Michael and I went up the north coast yesterday and it was pleasant and refreshing to drive for hours only encountering roadside villages without any hint of crowds or other tourists. PNG certainly offers something very different as a potential tourism destination…. As the catch phrase goes… expect the unexpected and one has to try and banish all expectations / preconceived ideas and take it as it comes. Essentially, there is very little to do but that in itself is the uniqueness of PNG …. It forces you to slow down, catch your breathe and view many things with fresh eyes and from a different perspective….. I’ve still to get into that mode completely but with time could get there. Madang is surrounded by a semi-circle chain of steep, almost impenetrable mountains adorned in mostly virgin sub-tropical forest …. Wild jungle … and after the Amazon, PNG has the special distinction of having the second largest untouched – relatively anyway – natural remaining resource. Most of the time the hills and mountains are cloaked in cloud so its not always possible to grasp the sheer magnitude of the terrain and vegetation.

My heart goes out to the poor souls who, over the years have tried to tame the jungle…. Explorers, missionaries, invading armies…. Japanese and Allied forces alike. On part of our travels we came across an old Japanese airstrip … quite close to the main road which serviced Japanese forces during the war and was eventually bombed out of existence at the bitter end. Its merely a clearing in the forest  - completely overgrown and most of the plane wrecks … transporters, bombers and fighters have been swallowed up by the re-growth and buried for ever – perhaps the way it should be. I still marvel, though, at the folly and feats of mankind and it was sobering being out there … not exactly in the deepest, darkest jungle (legs and ankles savaged by mozzies) listening to the sounds of battle and the cries of displaced, fearful and sick men. We came across many old bomb craters, filled with stagnant water…. Ideal breeding grounds for millions of mozzies. Michael also confirmed that beautiful Madang also has another interesting claim to fame – a particularly virulent strain of malaria.

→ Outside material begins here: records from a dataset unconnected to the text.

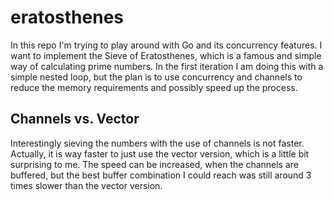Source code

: # eratosthenes

In this repo I'm trying to play around with Go and its concurrency features. I want to implement the Sieve of Eratosthenes, which is a famous and simple way of calculating prime numbers. In the first iteration I am doing this with a simple nested loop, but the plan is to use concurrency and channels to reduce the memory requirements and possibly speed up the process.

## Channels vs. Vector

Interestingly sieving the numbers with the use of channels is not faster. Actually, it is way faster to just use the vector version, which is a little bit surprising to me. The speed can be increased, when the channels are buffered, but the best buffer combination I could reach was still around 3 times slower than the vector version.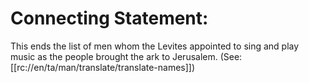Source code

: # Connecting Statement:

This ends the list of men whom the Levites appointed to sing and play music as the people brought the ark to Jerusalem. (See: [[rc://en/ta/man/translate/translate-names]])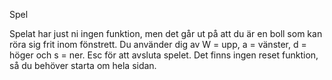 Spel 

Spelat har just ni ingen funktion, men det går ut på att du är en boll som kan röra sig frit inom fönstrett. Du använder dig av W = upp, a = vänster, d = höger och s = ner. Esc för att avsluta spelet. Det finns ingen reset funktion, så du behöver starta om hela sidan.
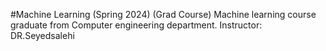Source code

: #Machine Learning (Spring 2024) (Grad Course)
Machine learning course graduate from Computer engineering department. Instructor: DR.Seyedsalehi
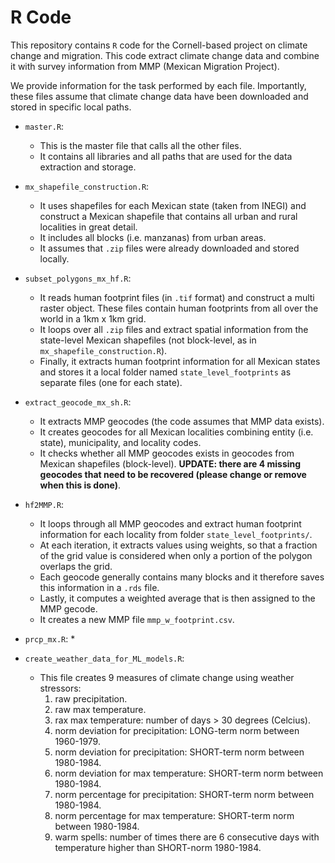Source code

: # R Code

This repository contains `R` code for the Cornell-based project on climate change and migration. This code extract climate change data and combine it with survey information from MMP (Mexican Migration Project).

We provide information for the task performed by each file. Importantly, these files assume that climate change data have been downloaded and stored in specific local paths.

- `master.R`:
  * This is the master file that calls all the other files.
  * It contains all libraries and all paths that are used for the data extraction and storage.

- `mx_shapefile_construction.R`:
  * It uses shapefiles for each Mexican state (taken from INEGI) and construct a Mexican shapefile that contains all urban and rural localities in great detail.
  * It includes all blocks (i.e. manzanas) from urban areas.
  * It assumes that `.zip` files were already downloaded and stored locally.

- `subset_polygons_mx_hf.R`:
  * It reads human footprint files (in `.tif` format) and construct a multi raster object. These files contain human footprints from all over the world in a 1km x 1km grid.
  * It loops over all `.zip` files and extract spatial information from the state-level Mexican shapefiles (not block-level, as in `mx_shapefile_construction.R`).
  * Finally, it extracts human footprint information for all Mexican states and stores it a local folder named `state_level_footprints` as separate files (one for each state).

- `extract_geocode_mx_sh.R`:
  * It extracts MMP geocodes (the code assumes that MMP data exists).
  * It creates geocodes for all Mexican localities combining entity (i.e. state), municipality, and locality codes.
  * It checks whether all MMP geocodes exists in geocodes from Mexican shapefiles (block-level). **UPDATE: there are 4 missing geocodes that need to be recovered (please change or remove when this is done)**.

- `hf2MMP.R`:
  * It loops through all MMP geocodes and extract human footprint information for each locality from folder `state_level_footprints/`.
  * At each iteration, it extracts values using weights, so that a fraction of the grid value is considered when only a portion of the polygon overlaps the grid.
  * Each geocode generally contains many blocks and it therefore saves this information in a `.rds` file.
  * Lastly, it computes a weighted average that is then assigned to the MMP gecode.
  * It creates a new MMP file `mmp_w_footprint.csv`.

- `prcp_mx.R`:
  *

- `create_weather_data_for_ML_models.R`:
  * This file creates 9 measures of climate change using weather stressors:
    1. raw precipitation.
    2. raw max temperature.
    3. rax max temperature: number of days > 30 degrees (Celcius).
    4. norm deviation for precipitation: LONG-term norm between 1960-1979.
    5. norm deviation for precipitation: SHORT-term norm between 1980-1984.
    6. norm deviation for max temperature: SHORT-term norm between 1980-1984.
    7. norm percentage for precipitation: SHORT-term norm between 1980-1984.
    8. norm percentage for max temperature: SHORT-term norm between 1980-1984.
    9. warm spells: number of times there are 6 consecutive days with temperature higher than SHORT-norm 1980-1984.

Michael left with son William at WW2 site of Japanese airfield outside Madang 
It was great spending time with Michael and despite being a Highlander his local knowledge is pretty good. Formerly an entomologist with the Madang –based Coconut and Cocoa Research Institute, his wife and three sons remain on the CCRI compound complete with staff housing while he continues to work for FPDA in Goroka. A hellish existence for him and his young family because he lives in a pokey room in Goroka and his family live without a father / husband for months on end. Michael’s wife also works for CCRI so at least they have an additional income and a great working / social community within which they live.

My knowledge of the cocoa, coconut and copra – palm oil cash commodity crops in PNG is pretty complete… thanks to Michael and once again PNG is world leader in the export of highest quality raw palm oil, coffee and cocoa. Its so sad that there are no down-stream processing / manufacturing industries that turn the raw cocoa beans into powered cocoa, chocolate etc….   The raw materials are purchased locally at a pittance and paid over to the local farmers…. Exported to Europe and I should imagine that countless middlemen make a fortune on the way with next to nothing coming back to the source or country of origin.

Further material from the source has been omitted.